Basically people with chronic pain need around the clock pain relief. Hence the "chronic" part. So a doc may prescribe an LA med like Methadone, Kadian, OxyContin, etc. These meds are either time-released by the way they are manufactured, or have a long half-life in the case of Methadone.

However, many people with chronic pain will have spikes in their pain and this is when you may require a BT med. Some people have spikes daily and others weekly etc. It depends on you and your specific injuries/conditions.

BT meds should really only be used for just that. Really your LA med is what should be providing most of your relief. When you have BT pain, then you use your BT meds. If you find that you are using the same amount of BT meds each day then there are a couple of things or questions to ask your doc. One is that your LA med is probably not high enough if you are using a lot of BT meds. And the other thing is, with BT meds, if you are taking the same amount everyday, then they become part of your daily intake of meds. So when you have BT pain, you will require even more to get relief.

When you are prescribed BT meds, the doc will usually write either a daily dose, maybe 3-6 per day or PRN (as needed). But just because you are prescribed 6 daily, usually doesn't mean that you have to take 6 a day with BT meds. Of course check with your doc, but most docs would prefer that your BT meds intake is limited, so that they will work for you in the future for BT pain.

As far as the drowsiness, that is from the Methadone. It is one of the side effects to Meth and probably one of the most frequent complaints. I don't take Methadone, but there are many on this board that could give their personal experiences with it I'm sure, and how they have handled that issue.

And finally, another reason two different pain meds are used is for better coverage of pain. Without getting to confusing, opiates and the different families bind to different receptors. These receptors basically due different things as far as pain, relaxation, sedation, etc are concerned. So by using different opiates, your pain will be covered better. Thats the short version anyway.

I would talk with your doc about the BT meds. Most docs don't have a problem if you want to decrease something as long as you speak with them first. I will tell you that Methadone is not something to self medicate or change in anyway. Be sure to always contact your doc about any changes in that med before making it. Its not like other meds or BT meds that can change or are given as an "as needed" drug. Its very important to follow the instructions of that med.

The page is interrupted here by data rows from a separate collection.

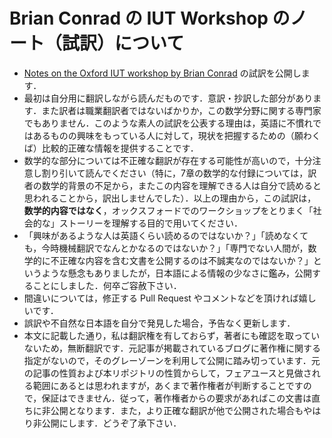 # Brian Conrad の IUT Workshop のノート（試訳）について

* [Notes on the Oxford IUT workshop by Brian Conrad](http://mathbabe.org/2015/12/15/notes-on-the-oxford-iut-workshop-by-brian-conrad/) の試訳を公開します．
* 最初は自分用に翻訳しながら読んだものです．意訳・抄訳した部分があります．また訳者は職業翻訳者ではないばかりか，この数学分野に関する専門家でもありません．このような素人の試訳を公表する理由は，英語に不慣れではあるものの興味をもっている人に対して，現状を把握するための（願わくば）比較的正確な情報を提供することです．
* 数学的な部分については不正確な翻訳が存在する可能性が高いので，十分注意し割り引いて読んでください（特に，7章の数学的な付録については，訳者の数学的背景の不足から，またこの内容を理解できる人は自分で読めると思われることから，訳出しませんでした）．以上の理由から，この試訳は，**数学的内容ではなく**，オックスフォードでのワークショップをとりまく「社会的な」ストーリーを理解する目的で用いてください．
* 「興味があるような人は英語くらい読めるのではないか？」「読めなくても，今時機械翻訳でなんとかなるのではないか？」「専門でない人間が，数学的に不正確な内容を含む文書を公開するのは不誠実なのではないか？」というような懸念もありましたが，日本語による情報の少なさに鑑み，公開することにしました．何卒ご容赦下さい．
* 間違いについては，修正する Pull Request やコメントなどを頂ければ嬉しいです．
* 誤訳や不自然な日本語を自分で発見した場合，予告なく更新します．
* 本文に記載した通り，私は翻訳権を有しておらず，著者にも確認を取っていないため，無断翻訳です．元記事が掲載されているブログに著作権に関する指定がないので，そのグレーゾーンを利用して公開に踏み切っています．元の記事の性質および本リポジトリの性質からして，フェアユースと見做される範囲にあるとは思われますが，あくまで著作権者が判断することですので，保証はできません．従って，著作権者からの要求があればこの文書は直ちに非公開となります．また，より正確な翻訳が他で公開された場合もやはり非公開にします．どうぞ了承下さい．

Hope you start feeling better soon. Hopefully I didn't confuse you too much....

Take Care
19th June 2006
One thing about Oxycodone. For some people, myself included, it actually is more stimulating than other opiates. For example, my long acting med has just been switched back from Kadian to 100 mcg DURAGESIC patch. Now, the patch (and the Kadian) both make mae a little drowsy. But the Oxycodone more than makes up for that. I can get by with only 3-4 hours of sleep with no problems.

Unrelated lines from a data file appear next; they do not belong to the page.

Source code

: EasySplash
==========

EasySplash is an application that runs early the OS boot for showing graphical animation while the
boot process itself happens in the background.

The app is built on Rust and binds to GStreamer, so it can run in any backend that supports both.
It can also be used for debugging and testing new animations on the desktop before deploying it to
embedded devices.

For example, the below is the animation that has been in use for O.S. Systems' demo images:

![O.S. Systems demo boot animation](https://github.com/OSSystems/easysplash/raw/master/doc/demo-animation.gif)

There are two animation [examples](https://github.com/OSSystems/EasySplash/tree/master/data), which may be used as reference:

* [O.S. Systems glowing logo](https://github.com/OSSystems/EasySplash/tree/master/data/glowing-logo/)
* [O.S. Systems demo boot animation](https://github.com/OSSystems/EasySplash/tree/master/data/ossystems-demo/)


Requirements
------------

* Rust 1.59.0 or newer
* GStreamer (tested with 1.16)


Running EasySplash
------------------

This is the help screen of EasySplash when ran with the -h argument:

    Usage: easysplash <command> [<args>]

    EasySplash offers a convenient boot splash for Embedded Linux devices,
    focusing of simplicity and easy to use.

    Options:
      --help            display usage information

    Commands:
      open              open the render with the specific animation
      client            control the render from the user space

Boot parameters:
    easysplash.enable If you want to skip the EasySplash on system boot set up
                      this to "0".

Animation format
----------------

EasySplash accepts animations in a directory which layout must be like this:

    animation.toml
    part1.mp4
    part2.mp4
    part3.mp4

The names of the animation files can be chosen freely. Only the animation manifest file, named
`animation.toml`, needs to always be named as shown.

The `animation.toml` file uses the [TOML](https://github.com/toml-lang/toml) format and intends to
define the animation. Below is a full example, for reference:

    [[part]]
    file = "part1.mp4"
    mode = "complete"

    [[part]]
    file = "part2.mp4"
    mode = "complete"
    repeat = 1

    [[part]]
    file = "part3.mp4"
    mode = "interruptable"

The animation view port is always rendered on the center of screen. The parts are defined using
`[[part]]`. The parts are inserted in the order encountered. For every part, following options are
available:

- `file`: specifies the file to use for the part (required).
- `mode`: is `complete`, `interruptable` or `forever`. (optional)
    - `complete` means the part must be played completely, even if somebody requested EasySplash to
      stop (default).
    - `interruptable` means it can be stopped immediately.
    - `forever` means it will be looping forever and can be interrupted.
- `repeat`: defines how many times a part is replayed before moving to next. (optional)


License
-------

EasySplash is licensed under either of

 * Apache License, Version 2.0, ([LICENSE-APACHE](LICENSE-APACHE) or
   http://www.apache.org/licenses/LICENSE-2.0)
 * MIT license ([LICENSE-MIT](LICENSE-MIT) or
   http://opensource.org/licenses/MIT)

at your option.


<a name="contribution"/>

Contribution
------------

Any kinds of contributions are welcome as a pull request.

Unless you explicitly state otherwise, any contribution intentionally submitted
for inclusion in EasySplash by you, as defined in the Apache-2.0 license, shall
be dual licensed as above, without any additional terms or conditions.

Don't assume that you are going to be sedated. If you are one of those who get energy from the Oxycodone, you might find yourself with more energy than you expected.

Alan
19th June 2006
So which is actualy stronger? The meth or the oxycodone? I know med's have different effects from person to person but, which of the two is stronger? The oxy makes me sick to my tummy but the meth doesnt. I am pretty impressed with the meth to be honest. It for sure lasts longer. The meth is 5mg and the oxy pill is 15. I took a drug called dilaudid(spelling?) once and the meth seems to be alot like the dilaudid. Is the meth stronger than dilaudid?. I know its difficult to compare but I would like some what of a comparison please. Thanks so much for responses :p
20th June 2006
Oh yeah I forgot to mention, that the oxycodone is realy starting to make me nauseas. The first two weeks I was fine ,but now I am nauseas constantly. If I wanna try something else,will the PM Dr. usualy get mad or disaprove? What would they normally replace it with.OK hope this makes sense, I am trying to write this in the bubble bath on my lap tap.